Kanneliya–Dediyagala–Nakiyadeniya or KDN is a forest complex in southern Sri Lanka. The forest complex was designated as a biosphere reserve in 2004 by UNESCO. The KDN complex is the last large remaining rainforest in Sri Lanka other than Sinharaja. This forest area has been identified as one of the floristically richest areas in South Asia. The forest complex is situated 35 km northwest of city of Galle. The rain forest is a major catchment area for two of the most important rivers in southern Sri Lanka, the Gin and Nilwala Rivers. This biosphere reserve harbors many plants and animal species endemic to Sri Lanka.

==Physical features==
The biosphere consists series of parallel mountain ranges and valleys. The elevation ranges from 60 m to 425 m above sea level. Mean annual temperature is 27.0 °C while annual temperature variation is 4 °C-5 °C. The forest receives a substantial rainfall of 3,750 mm. Many ancient taxonomic groups of Gondwana are present in these rain forests. They also relates to Indomalayan plants and animals.

==Hydrological features==
The forest complex act as an important catchment area for many rivers and streams flow through the area. The forest is the source for Gin River, which flows west to the forest and for Nilwala river which flows east to the forest. Kanneli, Nanikiththa and Udugama are the smaller streams of Kanneliya while Homa dola and Gal bandi dola are sourced by Nakiyadeniya and Deiyagala.

==Flora==
The KDN forest complex shows a degree of floral endemicity, as 17 percent of lowland endemic floral species are confined to this forest area. Of 319 woody plants recorded in the area, about 52 per cent is endemic. The vegetation of KDN complex represents Sri Lanka lowland rain forests. The floral communities dominated by Shorea-Dipterocarpus-Mesua (Sinhalese "Doona-Hora-Na") are common in emergent layer of the forest.

Numerous medicinal plants are found in these forests. They include Coscinium fenestratum (Sinhalese "Weniwelgata"), Salacia reticulata ("Kothala Himbutu"), and Tinospora cordifolia ("Rasakinda"). Lycopodium squarrosum ("Kuda hadaya"), and Lycopodium phlegmaria ("Maha hadaya") are among the rare plants the forest complex harbors. The near-threatened Palaquium hinmolpedda ("Hinmolpedda") is also found here.

==Fauna==
Some 220 faunal species recorded from the KDN forests and forests around the KDN. This includes 41 endemic species.
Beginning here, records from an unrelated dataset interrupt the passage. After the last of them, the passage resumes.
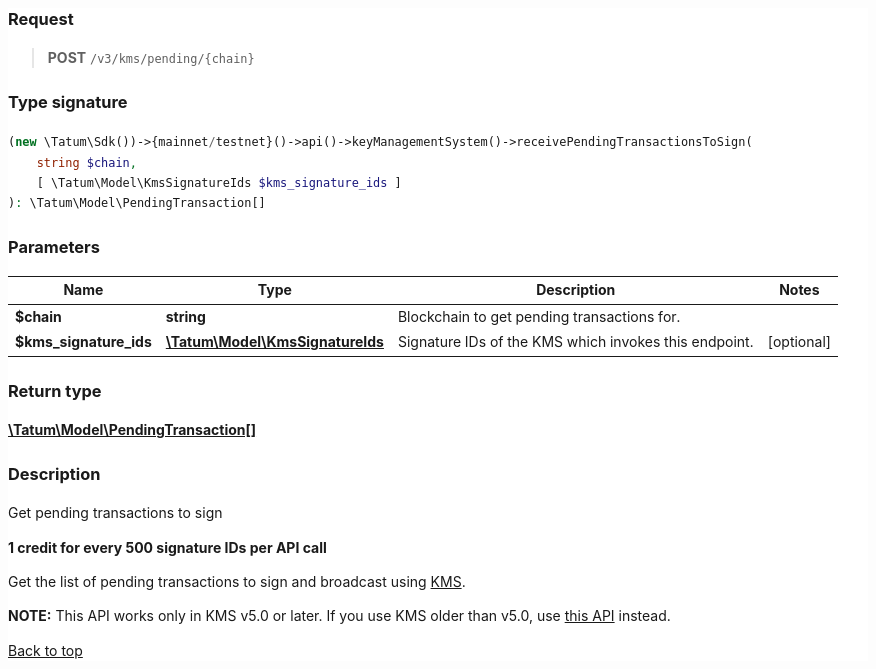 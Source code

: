 ### Request

> **POST** `/v3/kms/pending/{chain}`

### Type signature

```php
(new \Tatum\Sdk())->{mainnet/testnet}()->api()->keyManagementSystem()->receivePendingTransactionsToSign(
    string $chain,
    [ \Tatum\Model\KmsSignatureIds $kms_signature_ids ]
): \Tatum\Model\PendingTransaction[]
```

### Parameters

Name | Type | Description  | Notes
------------- | ------------- | ------------- | -------------
 **$chain** | **string**  | Blockchain to get pending transactions for. |
 **$kms_signature_ids** | [**\Tatum\Model\KmsSignatureIds**](../../Model/KmsSignatureIds) | Signature IDs of the KMS which invokes this endpoint. | [optional]

### Return type

[**\Tatum\Model\PendingTransaction[]**](../../Model/PendingTransaction)

### Description

Get pending transactions to sign

**1 credit for every 500 signature IDs per API call**

 Get the list of pending transactions to sign and broadcast using <a href="https://github.com/tatumio/tatum-kms" target="_blank">KMS</a>.

 **NOTE:** This API works only in KMS v5.0 or later. If you use KMS older than v5.0, use <a href="https://apidoc.tatum.io/tag/Key-Management-System/#operation/getpendingtransactionstosign">this API</a> instead.

[Back to top](#top)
The forest complex is home to 86 species mammals. This includes 4 species of shrews, 5 rodents, one carnivore and 2 primates. Out of 26 endemic birds of Sri Lanka, 20 of them can be seen in KDN forest complex. Sri Lanka spurfowl, Sri Lanka junglefowl, Sri Lanka grey hornbill, red-faced malkoha, orange-billed babbler, Sri Lanka blue magpie are some of them. 20 percent of Sri Lanka's endemic freshwater fishes inhabit in the waters of Gin River and Nilwala River, which sourced by the springs of Kanneliya–Dediyagala–Nakiyadeniya. Among the forests' herpetofauna are 36 species of snakes, 17 endemic species belonging to 6 families. A total of 23 species of lizards recorded in these rain forests.
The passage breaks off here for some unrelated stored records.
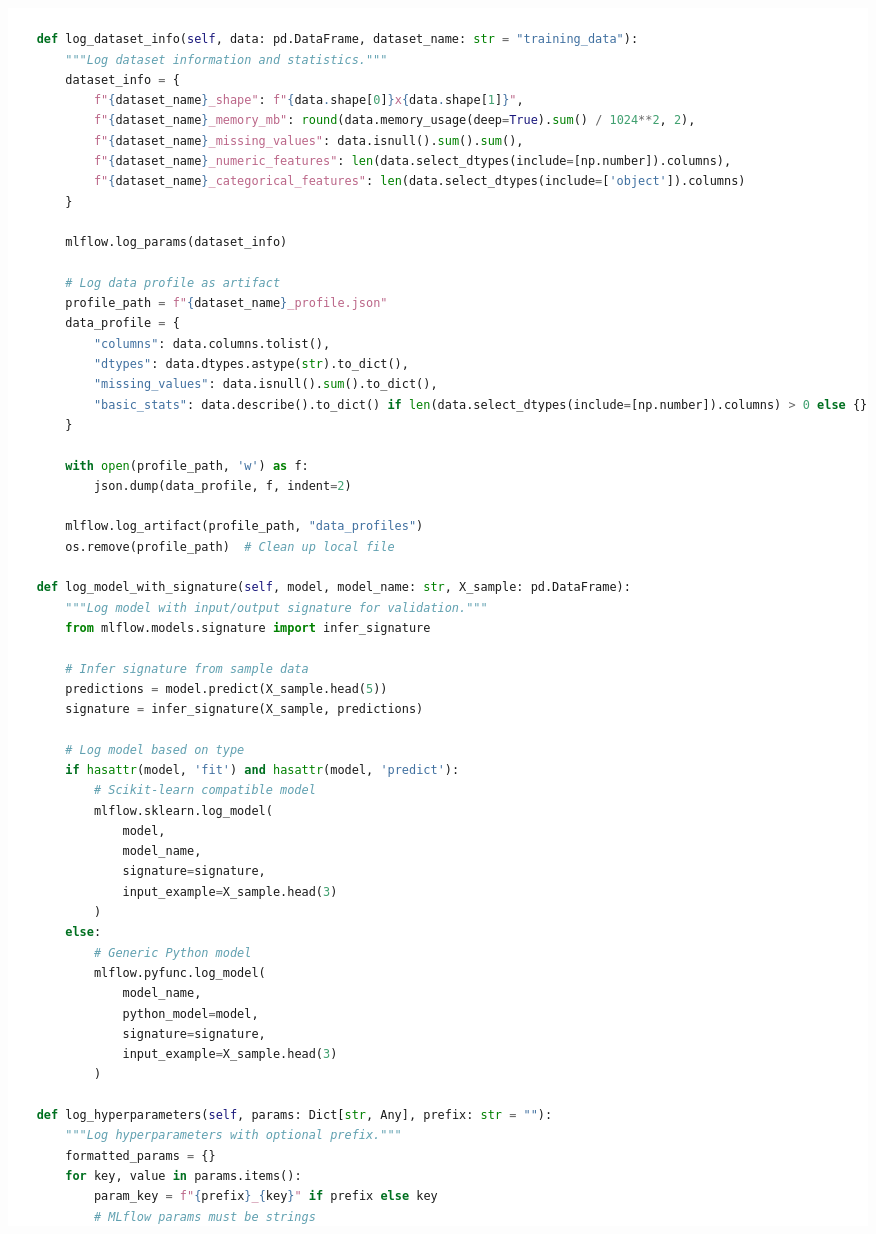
 ```python
    
    def log_dataset_info(self, data: pd.DataFrame, dataset_name: str = "training_data"):
        """Log dataset information and statistics."""
        dataset_info = {
            f"{dataset_name}_shape": f"{data.shape[0]}x{data.shape[1]}",
            f"{dataset_name}_memory_mb": round(data.memory_usage(deep=True).sum() / 1024**2, 2),
            f"{dataset_name}_missing_values": data.isnull().sum().sum(),
            f"{dataset_name}_numeric_features": len(data.select_dtypes(include=[np.number]).columns),
            f"{dataset_name}_categorical_features": len(data.select_dtypes(include=['object']).columns)
        }
        
        mlflow.log_params(dataset_info)
        
        # Log data profile as artifact
        profile_path = f"{dataset_name}_profile.json"
        data_profile = {
            "columns": data.columns.tolist(),
            "dtypes": data.dtypes.astype(str).to_dict(),
            "missing_values": data.isnull().sum().to_dict(),
            "basic_stats": data.describe().to_dict() if len(data.select_dtypes(include=[np.number]).columns) > 0 else {}
        }
        
        with open(profile_path, 'w') as f:
            json.dump(data_profile, f, indent=2)
        
        mlflow.log_artifact(profile_path, "data_profiles")
        os.remove(profile_path)  # Clean up local file
    
    def log_model_with_signature(self, model, model_name: str, X_sample: pd.DataFrame):
        """Log model with input/output signature for validation."""
        from mlflow.models.signature import infer_signature
        
        # Infer signature from sample data
        predictions = model.predict(X_sample.head(5))
        signature = infer_signature(X_sample, predictions)
        
        # Log model based on type
        if hasattr(model, 'fit') and hasattr(model, 'predict'):
            # Scikit-learn compatible model
            mlflow.sklearn.log_model(
                model, 
                model_name, 
                signature=signature,
                input_example=X_sample.head(3)
            )
        else:
            # Generic Python model
            mlflow.pyfunc.log_model(
                model_name,
                python_model=model,
                signature=signature,
                input_example=X_sample.head(3)
            )
    
    def log_hyperparameters(self, params: Dict[str, Any], prefix: str = ""):
        """Log hyperparameters with optional prefix."""
        formatted_params = {}
        for key, value in params.items():
            param_key = f"{prefix}_{key}" if prefix else key
            # MLflow params must be strings
```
==Human imprint and conservation==
10,000 people live in 78 villages around the forest complex. Forestry, collection of non-timber products, rice cultivation, tea, rubber and cinnamon plantations, animal husbandry and other forms of agriculture and cottage industries are main economic activities take place around the forest. Nugegoda, Rajagala and Dediyagala hermitages situated within the forest. The forest complex was subjected to logging, until suspending in 1988. Fortunately the diversity of species and plants remains largely intact. A forest corridor between Sinharaja Forest Reserve and the KDN forest complex is being planned for facilitate animal movement between the two forests. Green-billed coucal, Sri Lanka blue magpie, ashy-headed laughingthrush and white-faced starling are the bird species listed as endangered. 27 percent of floral species are listed vulnerable, and 45 percent are in the rare plants category.